Maybe I'm ignorant about how socialism is supposed to work in practice. It just seems so implausible to me. In a socialist society, what if I came up with a product that could be manufactured cheaply, sold at a low price in every Wal-Mart, and used by almost everyone in America. Say this product becomes hugely popular? In a capitalist society I could make a fortune, right? What about a socialist society? Where do my millions go, then? That's just one small example of how a person could end up with the short end of the stick if everything is equal. People are not all the same. We are not equal.
Well, firstly there probably wouldn't be any Walmarts
Socialism is simply a cooperative and (ideally) non-hierarchical system of enterprise, economics and governance. How do you plan on making this product? If you plan on using cheap, exploitative labor then you probably won't find anyone willing to do this for you. With the elimination of scarcity (a very important factor in shifting from capitalistic economic relations to socialistic), you could very well create and distribute your product and do very well with it. Millions of dollars aren't really relevant anymore if dollars are rendered useless sheets of paper as goods and services are more freely available. It's important to remember that capitalism is necessary for the construction of material conditions required for a transition into socialism. These material conditions include technological progression and productive capabilities as a means to replace or minimize human labor, reduce scarcity, and provide the infrastructural capacity to deliver goods and services.

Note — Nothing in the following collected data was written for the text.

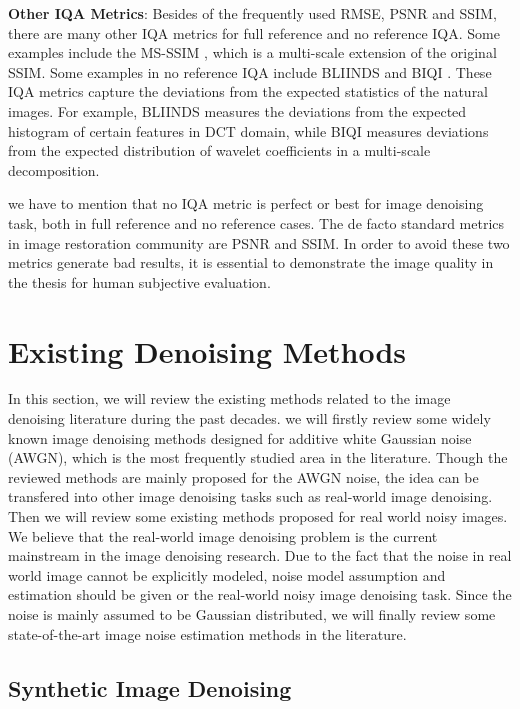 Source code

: \textbf{Other IQA Metrics}: Besides of the frequently used RMSE, PSNR and SSIM, there are many other IQA metrics for full reference and no reference IQA. Some examples include the MS-SSIM \cite{msssim}, which is a multi-scale extension of the original SSIM. Some examples in no reference IQA include BLIINDS \cite{bliinds} and BIQI \cite{biqi}. These IQA metrics capture the deviations from the expected statistics of the natural images. For example, BLIINDS measures the deviations from the expected histogram of certain features in DCT domain, while BIQI measures deviations from the expected distribution of wavelet coefficients in a multi-scale decomposition.

we have to mention that no IQA metric is perfect or best for image denoising task, both in full reference and no reference cases. The de facto standard metrics in image restoration community are PSNR and SSIM. In order to avoid these two metrics generate bad results, it is essential to demonstrate the image quality in the thesis for human subjective evaluation.


\section{Existing Denoising Methods}

In this section, we will review the existing methods related to the image denoising literature during the past decades. we will firstly review some widely known image denoising methods designed for additive white Gaussian noise (AWGN), which is the most frequently studied area in the literature. Though the reviewed methods are mainly proposed for the AWGN noise, the idea can be transfered into other image denoising tasks such as real-world image denoising. Then we will review some existing methods proposed for real world noisy images. We believe that the real-world image denoising problem is the current mainstream in the image denoising research. Due to the fact that the noise in real world image cannot be explicitly modeled, noise model assumption and estimation should be given or the real-world noisy image denoising task. Since the noise is mainly assumed to be Gaussian distributed, we will finally review some state-of-the-art image noise estimation methods in the literature.

\subsection{Synthetic Image Denoising}
\label{sec:review:sys}

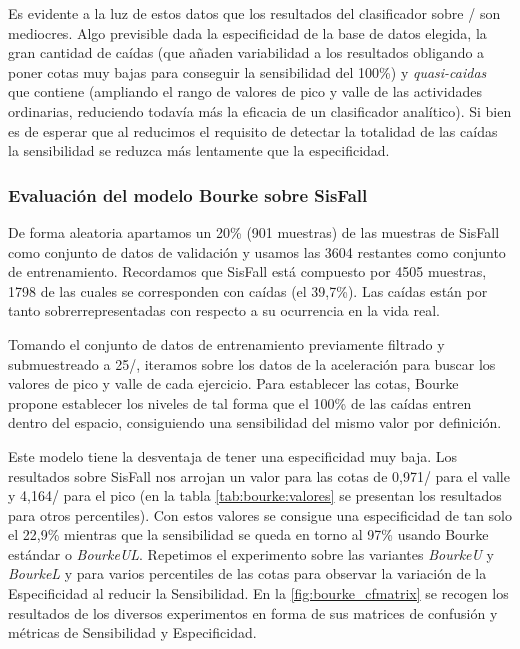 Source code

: Es evidente a la luz de estos datos que los resultados del clasificador sobre \sisfall/ son mediocres. Algo previsible dada la especificidad de la base de datos elegida, la gran cantidad de caídas (que añaden variabilidad a los resultados obligando a poner cotas muy bajas para conseguir la sensibilidad del 100\%) y \textit{quasi-caidas} que contiene (ampliando el rango de valores de pico y valle de las actividades ordinarias, reduciendo todavía más la eficacia de un clasificador analítico). Si bien es de esperar que al reducimos el requisito de detectar la totalidad de las caídas la sensibilidad se reduzca más lentamente que la especificidad.

\subsubsection{Evaluación del modelo Bourke sobre SisFall}

De forma aleatoria apartamos un 20\% (901 muestras) de las muestras de SisFall como conjunto de datos de validación y usamos las 3604 restantes como conjunto de entrenamiento. Recordamos que SisFall está compuesto por 4505 muestras, 1798 de las cuales se corresponden con caídas (el 39,7\%). Las caídas están por tanto sobrerrepresentadas con respecto a su ocurrencia en la vida real.

Tomando el conjunto de datos de entrenamiento previamente filtrado y submuestreado a 25\hz/, iteramos sobre los datos de la aceleración para buscar los valores de pico y valle de cada ejercicio. Para establecer las cotas, Bourke propone establecer los niveles de tal forma que el 100\% de las caídas entren dentro del espacio, consiguiendo una sensibilidad del mismo valor por definición. 


  Este modelo tiene la desventaja de tener una especificidad muy baja. Los resultados sobre SisFall nos arrojan un valor para las cotas de 0,971\g/ para el valle y 4,164\g/ para el pico (en la tabla \ref{tab:bourke:valores} se presentan los resultados para otros percentiles). Con estos valores se consigue una especificidad de tan solo el 22,9\% mientras que la sensibilidad se queda en torno al 97\% usando Bourke estándar o \textit{BourkeUL}. Repetimos el experimento sobre las variantes \textit{BourkeU} y \textit{BourkeL} y para varios percentiles de las cotas para observar la variación de la Especificidad al reducir la Sensibilidad. En la \autoref{fig:bourke_cfmatrix} se recogen los resultados de los diversos experimentos en forma de sus matrices de confusión y métricas de Sensibilidad y Especificidad.  


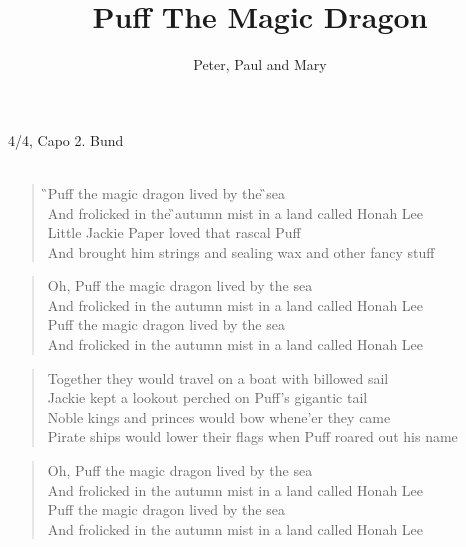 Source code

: \documentclass[a4paper,oneside,onecolumn]{article}
\author{Peter, Paul and Mary}
\title{Puff The Magic Dragon}
\date{}
\begin{document}
\maketitle
\thispagestyle{empty}

4/4, Capo 2. Bund\\
\mbox{
}\\

\begin{verse}
\G{}Puff the magic \Hm{}dragon \C{}lived \Cstar{}by the \G{}sea\\
And \C{}frolicked in the \G{}autumn \Em{}mist in a \As{}land called Honah \Ds{}Lee\\
Little Jackie Paper loved that rascal Puff\\
And brought him strings and sealing wax and other fancy stuff\\
\end{verse}
\begin{verse}
Oh, Puff the magic dragon lived by the sea\\
And frolicked in the autumn mist in a land called Honah Lee\\
Puff the magic dragon lived by the sea\\
And frolicked in the autumn mist in a land called Honah Lee\\

\end{verse}
\begin{verse}
Together they would travel on a boat with billowed sail\\
Jackie kept a lookout perched on Puff's gigantic tail\\
Noble kings and princes would bow whene'er they came\\
Pirate ships would lower their flags when Puff roared out his name\\

\end{verse}
\begin{verse}

Oh, Puff the magic dragon lived by the sea\\
And frolicked in the autumn mist in a land called Honah Lee\\
Puff the magic dragon lived by the sea\\
And frolicked in the autumn mist in a land called Honah Lee\\

\end{verse}
\end{document}
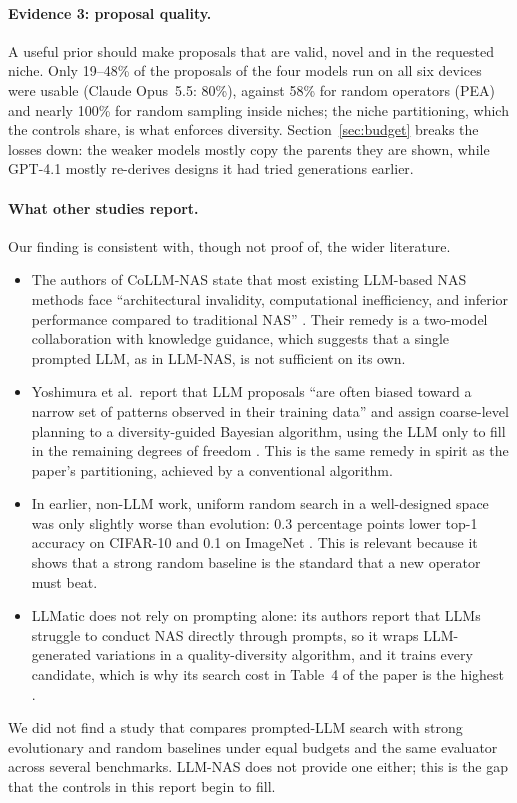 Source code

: \documentclass[11pt,a4paper]{article}
\begin{document}
\paragraph{Evidence 3: proposal quality.} A useful prior should make proposals that are valid, novel and in the requested niche. Only 19--48\% of the proposals of the four models run on all six devices were usable (Claude Opus~5.5: 80\%), against 58\% for random operators (PEA) and nearly 100\% for random sampling inside niches; the niche partitioning, which the controls share, is what enforces diversity. Section~\ref{sec:budget} breaks the losses down: the weaker models mostly copy the parents they are shown, while GPT-4.1 mostly re-derives designs it had tried generations earlier.

\paragraph{What other studies report.} Our finding is consistent with, though not proof of, the wider literature.
\begin{itemize}[nosep]
  \item The authors of CoLLM-NAS state that most existing LLM-based NAS methods face ``architectural invalidity, computational inefficiency, and inferior performance compared to traditional NAS'' \cite{collmnas}. Their remedy is a two-model collaboration with knowledge guidance, which suggests that a single prompted LLM, as in LLM-NAS, is not sufficient on its own.
  \item Yoshimura et al.\ report that LLM proposals ``are often biased toward a narrow set of patterns observed in their training data'' and assign coarse-level planning to a diversity-guided Bayesian algorithm, using the LLM only to fill in the remaining degrees of freedom \cite{llmtool}. This is the same remedy in spirit as the paper's partitioning, achieved by a conventional algorithm.
  \item In earlier, non-LLM work, uniform random search in a well-designed space was only slightly worse than evolution: 0.3 percentage points lower top-1 accuracy on CIFAR-10 and 0.1 on ImageNet \cite{hierarchical}. This is relevant because it shows that a strong random baseline is the standard that a new operator must beat.
  \item LLMatic does not rely on prompting alone: its authors report that LLMs struggle to conduct NAS directly through prompts, so it wraps LLM-generated variations in a quality-diversity algorithm, and it trains every candidate, which is why its search cost in Table~4 of the paper is the highest \cite{llmatic}.
\end{itemize}
We did not find a study that compares prompted-LLM search with strong evolutionary and random baselines under equal budgets and the same evaluator across several benchmarks. LLM-NAS does not provide one either; this is the gap that the controls in this report begin to fill.
\end{document}
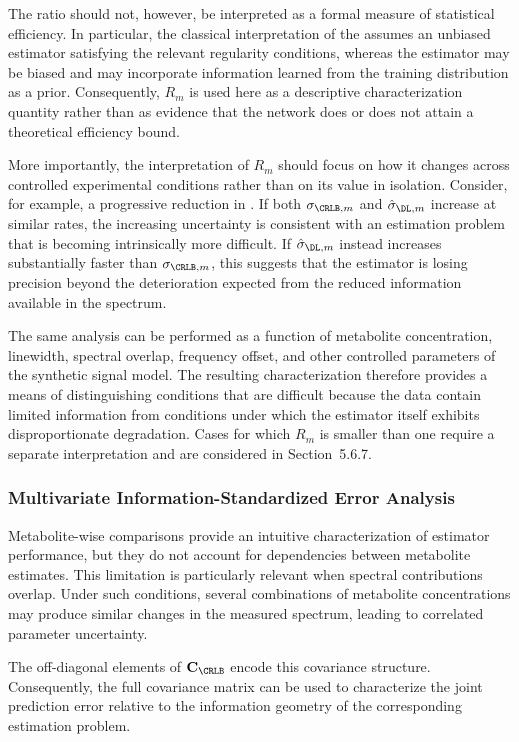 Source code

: The ratio should not, however, be interpreted as a formal measure of statistical efficiency. In particular, the classical interpretation of the \CRLB assumes an unbiased estimator satisfying the relevant regularity conditions, whereas the \DL estimator may be biased and may incorporate information learned from the training distribution as a prior. Consequently, $R_m$ is used here as a descriptive characterization quantity rather than as evidence that the network does or does not attain a theoretical efficiency bound.

More importantly, the interpretation of $R_m$ should focus on how it changes across controlled experimental conditions rather than on its value in isolation. Consider, for example, a progressive reduction in \SNR. If both $\sigma_{\CRLB,m}$ and $\hat{\sigma}_{\DL,m}$ increase at similar rates, the increasing uncertainty is consistent with an estimation problem that is becoming intrinsically more difficult. If $\hat{\sigma}_{\DL,m}$ instead increases substantially faster than $\sigma_{\CRLB,m}$, this suggests that the estimator is losing precision beyond the deterioration expected from the reduced information available in the spectrum.

The same analysis can be performed as a function of metabolite concentration, linewidth, spectral overlap, frequency offset, and other controlled parameters of the synthetic signal model. The resulting characterization therefore provides a means of distinguishing conditions that are difficult because the data contain limited information from conditions under which the \DL estimator itself exhibits disproportionate degradation. Cases for which $R_m$ is smaller than one require a separate interpretation and are considered in Section~5.6.7.

\subsubsection{Multivariate Information-Standardized Error Analysis}
\label{sec:Analy&Visual:subsec:infoStand:subsubsec:}
Metabolite-wise comparisons provide an intuitive characterization of estimator performance, but they do not account for dependencies between metabolite estimates. This limitation is particularly relevant when spectral contributions overlap. Under such conditions, several combinations of metabolite concentrations may produce similar changes in the measured spectrum, leading to correlated parameter uncertainty.

The off-diagonal elements of $\mathbf{C}_{\CRLB}$ encode this covariance structure. Consequently, the full covariance matrix can be used to characterize the joint prediction error relative to the information geometry of the corresponding estimation problem.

So yes, under socialism it would even be much easier for you to create and distribute your brilliant product. But you're not going to gain vast amounts of leverage over the rest of society in the process.
Are you telling me that the wealthiest, I mean the most obscenely rich and powerful people in the world - the royals, for example - are just going to step down and suddenly become the same as everyone else, driving a Prius and putting their kids in public schools? That's what I mean by the power structure. I don't mean the government, I mean the real POWER - where the real money is at. The current power structure was set in place by the Golden Rule -"he who has the gold, makes the rules" - and I find it highly unlikely these individuals, families, and others who have been so enriched by the capitalist system are going to give up their wealth and power to become and ordinary Joe in some new, experimental society. Surely they'll want a stake in things - they'll get it, too. And we're right back where we started, only now with MORE control over the individual.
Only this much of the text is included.